Un romanzo per il Natale

Un romanzo per il Natale
Foto di olga volkovitskaia da Pixabay

Durante le Feste natalizie leggere qualche libro non è una pessima idea, anzi, specie se il libro aiuta a vivere la Liturgia natalizia. L’ultimo libro di Giosuè Calaciura (palermitano, classe 1960) Una notte (Sellerio), è la continuazione di un precedente romanzo dello stesso autore Io sono Gesù del 2021 che ne è anche l’antefatto, una sorta di  “vangelo apocrifo” in forma autobiografica, dai colori fiabeschi; (dopo il ritorno da Gerusalemme, dove il dodicenne Gesù si è intrattenuto a disputare con i dottori nel Tempio, il Vangelo entra in una zona d’ombra, che terminerà al battesimo nel Giordano per mano di Giovanni il Battista).

Nel libro Io sono Gesù si rievoca la nascita a Betlemme, in una «notte leggendaria» che nel nuovo romanzo Una notte, viene ripercorsa attraverso una serie di racconti che si strutturano a loro volta in romanzo o, meglio, in presepe di piccole storie. I personaggi sono quelli che crediamo di conoscere: il pastore e il soldato, i magi e la donna sterile, l’immacolata e lo scemo del villaggio, il pescatore e il bue che, pazientissimo, va incontro a un destino nel quale si preannuncia la missione del Bambino miracoloso. Vicino alla grotta, uomini e donne che portano con sé l’eco di vicende imprevedibili, sempre sottilmente intrecciate l’una all’altra. Fin dalle prime battute, questo è un racconto corale, suscitato dal propagarsi inspiegabile della notizia di una nascita che cambierà il corso della storia. Nell’attesa che la promessa si compia, ciascuno è chiamato a misurarsi con la rivoluzione, più o meno inavvertita, alla quale la notte fatidica dà inizio. In effetti, “rivoluzione” è il termine che meglio riassume lo spirito con cui l’autore torna ad affrontare l’impresa avviata con Io sono Gesù. La sotterranea insurrezione degli ultimi (nei quali Calaciura riconosce i veri destinatari dell’annuncio evangelico) è resa possibile da quanto accade in cielo. La rivoluzione terrestre, insomma, va di pari passo con la rivoluzione degli astri, che Calaciura ipotizza interrogata invano dai sapienti venuti dall’Oriente e ormai sperduti da qualche parte nel deserto di Palestina. Al posto loro fanno ingresso a Betlemme gli impostori travestiti da re. Tra di essi si nasconde anche il ladruncolo che, in maniera del tutto accidentale, si è reso responsabile del censimento per il quale Maria e Giuseppe sono stati convocati nella città di Davide.

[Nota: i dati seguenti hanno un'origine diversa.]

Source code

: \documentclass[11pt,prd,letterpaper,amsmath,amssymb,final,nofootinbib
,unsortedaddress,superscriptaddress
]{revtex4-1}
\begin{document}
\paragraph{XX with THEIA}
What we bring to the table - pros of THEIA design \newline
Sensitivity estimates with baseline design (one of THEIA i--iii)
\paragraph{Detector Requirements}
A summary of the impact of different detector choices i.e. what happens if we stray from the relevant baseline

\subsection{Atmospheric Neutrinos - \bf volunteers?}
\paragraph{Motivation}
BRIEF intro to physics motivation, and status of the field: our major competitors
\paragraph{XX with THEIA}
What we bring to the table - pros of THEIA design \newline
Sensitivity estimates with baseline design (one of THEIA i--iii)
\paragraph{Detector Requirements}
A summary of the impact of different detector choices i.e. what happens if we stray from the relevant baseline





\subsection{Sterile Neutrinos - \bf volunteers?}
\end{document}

Calaciura entra nelle pagine del vangelo, introducendo figure e situazioni che, anziché apparire irriverenti, di fatto amplificano la potenza dell’avvento messianico. Sono scene di un presepe iperrealistico e insieme meraviglioso, come la gerla che il giovane pescatore porta sulle spalle e il cui contenuto sembrerebbe non esaurirsi mai. Al fianco del ragazzo appare una prostituta dalla bellezza già segnata eppure abbagliante. E c’è l’episodio delle madri che, in visita al Bambino, giocano a scambiarsi i neonati e così non riescono più a riconoscere l’uno dall’altro, come a celebrare l’inesauribile forza che sta in ogni nascita. In tutto libro il Bambino è continuamente invocato e solo di rado intravisto, secondo un dispositivo che rimanda alla consuetudine del presepe, nel quale la mangiatoia predisposta per Gesù rimane vuota fino alla mezzanotte della Vigilia.

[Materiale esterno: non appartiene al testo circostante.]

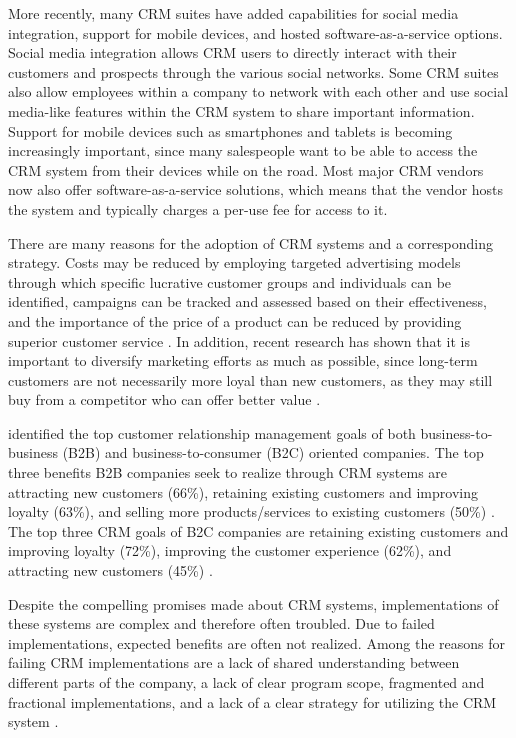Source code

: More recently, many CRM suites have added capabilities for social media integration, support for mobile devices, and hosted software-as-a-service options. Social media integration allows CRM users to directly interact with their customers and prospects through the various social networks. Some CRM suites also allow employees within a company to network with each other and use social media-like features within the CRM system to share important information. Support for mobile devices such as smartphones and tablets is becoming increasingly important, since many salespeople want to be able to access the CRM system from their devices while on the road. Most major CRM vendors now also offer software-as-a-service solutions, which means that the vendor hosts the system and typically charges a per-use fee for access to it.

There are many reasons for the adoption of CRM systems and a corresponding strategy. Costs may be reduced by employing targeted advertising models through which specific lucrative customer groups and individuals can be identified, campaigns can be tracked and assessed based on their effectiveness, and the importance of the price of a product can be reduced by providing superior customer service \citep{Brown2000}. In addition, recent research has shown that it is important to diversify marketing efforts as much as possible, since long-term customers are not necessarily more loyal than new customers, as they may still buy from a competitor who can offer better value \citep[p.\ 451]{Chaffey2011}.

 identified the top customer relationship management goals of both business-to-business (B2B) and business-to-consumer (B2C) oriented companies. The top three benefits B2B companies seek to realize through CRM systems are attracting new customers (66\%), retaining existing customers and improving loyalty (63\%), and selling more products/services to existing customers (50\%) \citep{Band2010}. The top three CRM goals of B2C companies are retaining existing customers and improving loyalty (72\%), improving the customer experience (62\%), and attracting new customers (45\%) \citep{Band2010}.

Despite the compelling promises made about CRM systems, implementations of these systems are complex and therefore often troubled. Due to failed implementations, expected benefits are often not realized. Among the reasons for failing CRM implementations are a lack of shared understanding between different parts of the company, a lack of clear program scope, fragmented and fractional implementations, and a lack of a clear strategy for utilizing the CRM system \citep{Brown2000,McKenzie2001}.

I riferimenti a questa e ad altre tradizioni domestiche sono numerosi e riconoscibili: lo scemo è parente del famoso meravigliato, la donna che porta al collo una pietra proviene dalla leggenda di santo Stefano e così via. Aprono e chiudono il libro due apologhi molto originali, i cui protagonisti sono rispettivamente un bambino buono e un uomo cattivo. Separati nel tempo, ma impegnati entrambi ad investigare il più insondabile dei misteri: il fatto, cioè, che ciascuno di noi possa essere per l’altro occasione di salvezza oppure di condanna.